Foreign actors may overthrow a repressive government. With luck and
skill, foreign actors may even be able to place good people in charge of finely
crafted institutions based on the best of principles. They may provide tutelage, supervision, and monitoring; moral and material support; and protection against enemies. This scenario, however, is extremely unlikely,
especially if we do not impute unrealistically pure motives and unbelievable
skill and dedication to external powers, for whom “humanitarian intervention” usually amounts to little more than a convenient cover for partisan
politics. And in any case, a regime’s ultimate success-its persistence in
respecting, implementing, and enforcing human rights-depends on internal
political factors.
A government that respects human rights is almost always the legacy of
persistent national political struggles against human rights violations. Most
governments that respect human rights have been created not from the top
down, but from the bottom up. Domestically, paternalistic solutions, in
which human rights are given rather than taken, are likely to be unstable.
Internationally, paternalism is no more likely to be successful.
But if international regimes arise primarily because of international interdependence-the inability to achieve perceived national objectives by independent national action-how can we account for the creation and even
modest growth of the international human rights regime? First and foremost,
the “moral” concerns that brought the regime into being in the first place
persist. Butchers such as Pol Pot and Idi Amin still shock the conscience of
mankind and provoke a desire to reject them as not merely reprehensible but
prohibited by clear and public, authoritative international norms; even regimes with dismal human rights records seem to feel impelled to join in
condemning the abuses of such rulers, and lesser despots as well.
Although cynics might interpret such uses of the language of human rights
as merely craven abuse of the rhetoric of human rights, it can just as easily
be seen as an implicit, submerged, or deflected expression of a sense of
moral interdependence. Although states-not only governments but often
the public as well-often are unwilling to translate this perceived moral
618 International Organization
interdependence into action or into an international regime with strong decision-making powers, they also are unwilling (or at least politically unable) to
return to treating national human rights practices as properly beyond all
international norms and procedures.
A weak international human rights regime also may contribute, in a way
acceptable to states, to improved national practice. For example, new governments with a commitment to human rights may find it helpful to be able to
draw on and point to the constraints of authoritative international standards;
we can see this, perhaps, in the case of the Alfonsin government in Argentina. Likewise, established regimes may find the additional check provided
by an international regime a salutary supplement to national efforts; this
seems to be the case for many smaller Western powers. And most states,
even if only for considerations of image and prestige, are likely to be willing
to accept regime norms and procedures-especially norms-that do not
appear immediately threatening.
States also may miscalculate or get carried away by the moment, and
procedures may evolve beyond what the regime’s participants originally
intended. For example, ECOSOC resolution 1235, which provides the principal basis for the Commission on Human Rights’ public study and discussions of human rights situations in individual countries, was explicitly
established in 1967 to focus principally on the pariah regimes in Southern
Africa, but it has evolved into a procedure with universal application (or at
least, one that may be applied to any country that a majority of members
decide to consider). Although procedures seldom expand to such an extent,
the possibility should not be overlooked.

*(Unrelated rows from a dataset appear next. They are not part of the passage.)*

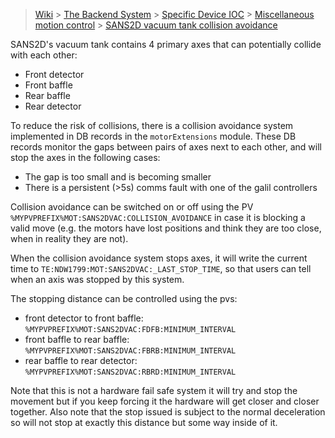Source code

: > [Wiki](Home) > [The Backend System](The-Backend-System) > [Specific Device IOC](Specific-Device-IOC) > [Miscellaneous motion control](Miscellaneous-Motion-Control) > [SANS2D vacuum tank collision avoidance](SANS2D-vacuum-tank-collision-avoidance)

SANS2D's vacuum tank contains 4 primary axes that can potentially collide with each other:
- Front detector
- Front baffle
- Rear baffle
- Rear detector

To reduce the risk of collisions, there is a collision avoidance system implemented in DB records in the `motorExtensions` module. These DB records monitor the gaps between pairs of axes next to each other, and will stop the axes in the following cases:
- The gap is too small and is becoming smaller
- There is a persistent (>5s) comms fault with one of the galil controllers

Collision avoidance can be switched on or off using the PV `%MYPVPREFIX%MOT:SANS2DVAC:COLLISION_AVOIDANCE` in case it is blocking a valid move (e.g. the motors have lost positions and think they are too close, when in reality they are not).

When the collision avoidance system stops axes, it will write the current time to `TE:NDW1799:MOT:SANS2DVAC:_LAST_STOP_TIME`, so that users can tell when an axis was stopped by this system.

The stopping distance can be controlled using the pvs:

- front detector to front baffle: `%MYPVPREFIX%MOT:SANS2DVAC:FDFB:MINIMUM_INTERVAL`
- front baffle to rear baffle: `%MYPVPREFIX%MOT:SANS2DVAC:FBRB:MINIMUM_INTERVAL`
- rear baffle to rear detector: `%MYPVPREFIX%MOT:SANS2DVAC:RBRD:MINIMUM_INTERVAL`

Note that this is not a hardware fail safe system it will try and stop the movement but if you keep forcing it the hardware will get closer and closer together. Also note that the stop issued is subject to the normal deceleration so will not stop at exactly this distance but some way inside of it.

The current international human rights regime thus represents a politically
acceptable international mechanism for the collective resolution of principally national problems. Because perception of the problem rests on a politically weak sense of moral interdependence, however, there is no powerful
demand for a stronger regime; even policy coordination seems too demanding, and there is little reason for states to accept international monitoring, let
alone authoritative international decision making.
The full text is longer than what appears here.